**TRY IT**
Could you reproduce, word for word, everything below from the line containing "market. On practical" down to the line containing "0 = 0$, $\general'(x)", with both of those lines included and no others?

**DATASET ENTRIES**

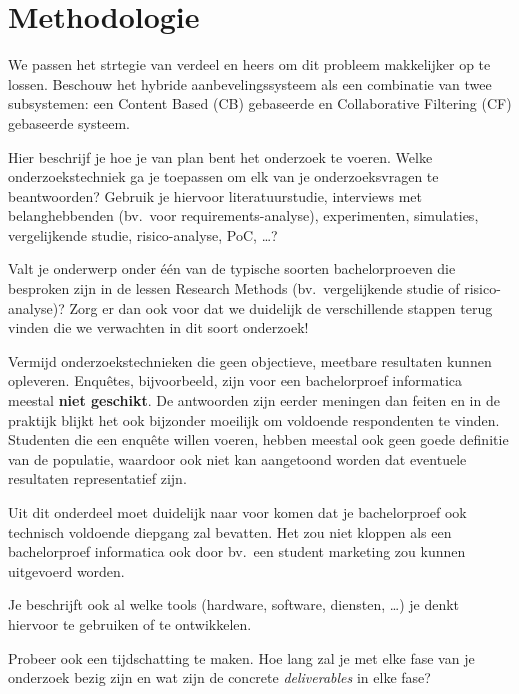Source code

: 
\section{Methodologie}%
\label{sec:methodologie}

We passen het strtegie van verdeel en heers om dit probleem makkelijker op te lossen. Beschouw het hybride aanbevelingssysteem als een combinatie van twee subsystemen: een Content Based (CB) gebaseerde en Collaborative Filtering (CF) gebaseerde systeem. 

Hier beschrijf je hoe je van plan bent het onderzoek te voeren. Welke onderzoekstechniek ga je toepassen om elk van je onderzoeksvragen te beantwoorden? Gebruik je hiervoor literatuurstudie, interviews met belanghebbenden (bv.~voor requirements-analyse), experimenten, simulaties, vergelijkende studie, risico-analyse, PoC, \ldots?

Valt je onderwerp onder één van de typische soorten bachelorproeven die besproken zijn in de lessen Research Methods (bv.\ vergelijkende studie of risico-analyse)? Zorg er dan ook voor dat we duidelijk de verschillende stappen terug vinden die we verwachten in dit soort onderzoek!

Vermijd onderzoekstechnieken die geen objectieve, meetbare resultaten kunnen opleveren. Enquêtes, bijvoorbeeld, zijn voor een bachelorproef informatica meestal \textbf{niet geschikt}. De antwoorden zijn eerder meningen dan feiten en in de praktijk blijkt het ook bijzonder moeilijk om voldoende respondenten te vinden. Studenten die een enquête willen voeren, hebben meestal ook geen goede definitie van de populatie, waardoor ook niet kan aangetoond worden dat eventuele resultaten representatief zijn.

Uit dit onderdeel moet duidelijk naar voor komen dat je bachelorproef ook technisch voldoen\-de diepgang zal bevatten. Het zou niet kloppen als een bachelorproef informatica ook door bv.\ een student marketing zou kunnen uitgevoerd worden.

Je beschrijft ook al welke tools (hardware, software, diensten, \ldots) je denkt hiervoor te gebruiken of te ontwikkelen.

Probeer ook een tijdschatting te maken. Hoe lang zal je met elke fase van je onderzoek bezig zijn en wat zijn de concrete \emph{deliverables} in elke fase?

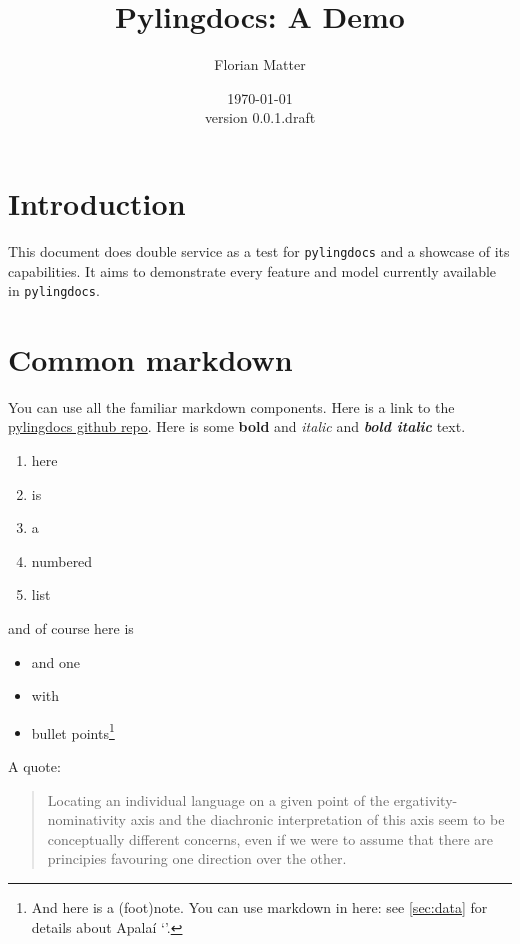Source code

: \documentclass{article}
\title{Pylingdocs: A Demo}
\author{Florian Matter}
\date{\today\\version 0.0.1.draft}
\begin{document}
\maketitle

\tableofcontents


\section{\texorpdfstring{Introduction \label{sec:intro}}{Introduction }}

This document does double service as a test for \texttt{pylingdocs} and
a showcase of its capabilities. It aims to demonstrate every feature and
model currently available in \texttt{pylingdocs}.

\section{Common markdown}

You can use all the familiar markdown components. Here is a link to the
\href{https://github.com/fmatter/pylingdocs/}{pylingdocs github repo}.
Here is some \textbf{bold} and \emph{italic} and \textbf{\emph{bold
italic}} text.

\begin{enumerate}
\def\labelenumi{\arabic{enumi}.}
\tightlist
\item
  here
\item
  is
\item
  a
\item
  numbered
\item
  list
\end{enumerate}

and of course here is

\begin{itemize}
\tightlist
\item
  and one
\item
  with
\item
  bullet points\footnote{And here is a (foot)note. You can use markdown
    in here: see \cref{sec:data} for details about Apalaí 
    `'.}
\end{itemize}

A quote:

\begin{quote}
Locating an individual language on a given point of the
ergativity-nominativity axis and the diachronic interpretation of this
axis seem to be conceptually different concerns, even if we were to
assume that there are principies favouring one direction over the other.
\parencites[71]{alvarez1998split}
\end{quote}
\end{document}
---
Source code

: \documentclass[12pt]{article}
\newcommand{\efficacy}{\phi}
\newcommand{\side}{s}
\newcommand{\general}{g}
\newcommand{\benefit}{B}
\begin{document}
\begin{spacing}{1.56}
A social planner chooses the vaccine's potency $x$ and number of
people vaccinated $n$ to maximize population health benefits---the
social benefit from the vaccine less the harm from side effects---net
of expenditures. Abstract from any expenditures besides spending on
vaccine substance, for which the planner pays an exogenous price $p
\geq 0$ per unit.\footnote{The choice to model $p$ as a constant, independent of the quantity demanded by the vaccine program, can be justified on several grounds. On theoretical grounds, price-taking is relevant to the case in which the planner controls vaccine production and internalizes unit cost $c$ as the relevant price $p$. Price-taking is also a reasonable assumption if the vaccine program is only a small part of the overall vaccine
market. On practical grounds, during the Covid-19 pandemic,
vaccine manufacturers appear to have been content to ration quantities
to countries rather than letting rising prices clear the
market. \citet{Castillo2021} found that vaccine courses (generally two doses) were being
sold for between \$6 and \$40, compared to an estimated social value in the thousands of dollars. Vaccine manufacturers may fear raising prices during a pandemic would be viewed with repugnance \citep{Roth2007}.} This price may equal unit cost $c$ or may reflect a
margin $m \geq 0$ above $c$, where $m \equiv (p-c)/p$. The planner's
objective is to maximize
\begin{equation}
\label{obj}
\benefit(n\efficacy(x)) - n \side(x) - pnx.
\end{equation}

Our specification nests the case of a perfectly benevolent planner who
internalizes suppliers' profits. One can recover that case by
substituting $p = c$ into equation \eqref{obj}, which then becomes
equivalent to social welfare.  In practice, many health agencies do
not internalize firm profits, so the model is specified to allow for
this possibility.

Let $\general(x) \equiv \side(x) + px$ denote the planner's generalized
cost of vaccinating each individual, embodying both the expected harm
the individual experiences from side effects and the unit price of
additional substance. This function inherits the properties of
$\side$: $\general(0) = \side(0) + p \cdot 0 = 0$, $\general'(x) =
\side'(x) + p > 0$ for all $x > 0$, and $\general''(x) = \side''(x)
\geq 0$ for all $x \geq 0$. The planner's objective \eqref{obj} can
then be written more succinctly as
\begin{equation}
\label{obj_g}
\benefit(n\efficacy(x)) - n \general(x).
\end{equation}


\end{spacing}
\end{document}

**WRITTEN ANSWER**
market. On practical grounds, during the Covid-19 pandemic,
vaccine manufacturers appear to have been content to ration quantities
to countries rather than letting rising prices clear the
market. \citet{Castillo2021} found that vaccine courses (generally two doses) were being
sold for between \$6 and \$40, compared to an estimated social value in the thousands of dollars. Vaccine manufacturers may fear raising prices during a pandemic would be viewed with repugnance \citep{Roth2007}.} This price may equal unit cost $c$ or may reflect a
margin $m \geq 0$ above $c$, where $m \equiv (p-c)/p$. The planner's
objective is to maximize
\begin{equation}
\label{obj}
\benefit(n\efficacy(x)) - n \side(x) - pnx.
\end{equation}

Our specification nests the case of a perfectly benevolent planner who
internalizes suppliers' profits. One can recover that case by
substituting $p = c$ into equation \eqref{obj}, which then becomes
equivalent to social welfare.  In practice, many health agencies do
not internalize firm profits, so the model is specified to allow for
this possibility.

Let $\general(x) \equiv \side(x) + px$ denote the planner's generalized
cost of vaccinating each individual, embodying both the expected harm
the individual experiences from side effects and the unit price of
additional substance. This function inherits the properties of
$\side$: $\general(0) = \side(0) + p \cdot 0 = 0$, $\general'(x) =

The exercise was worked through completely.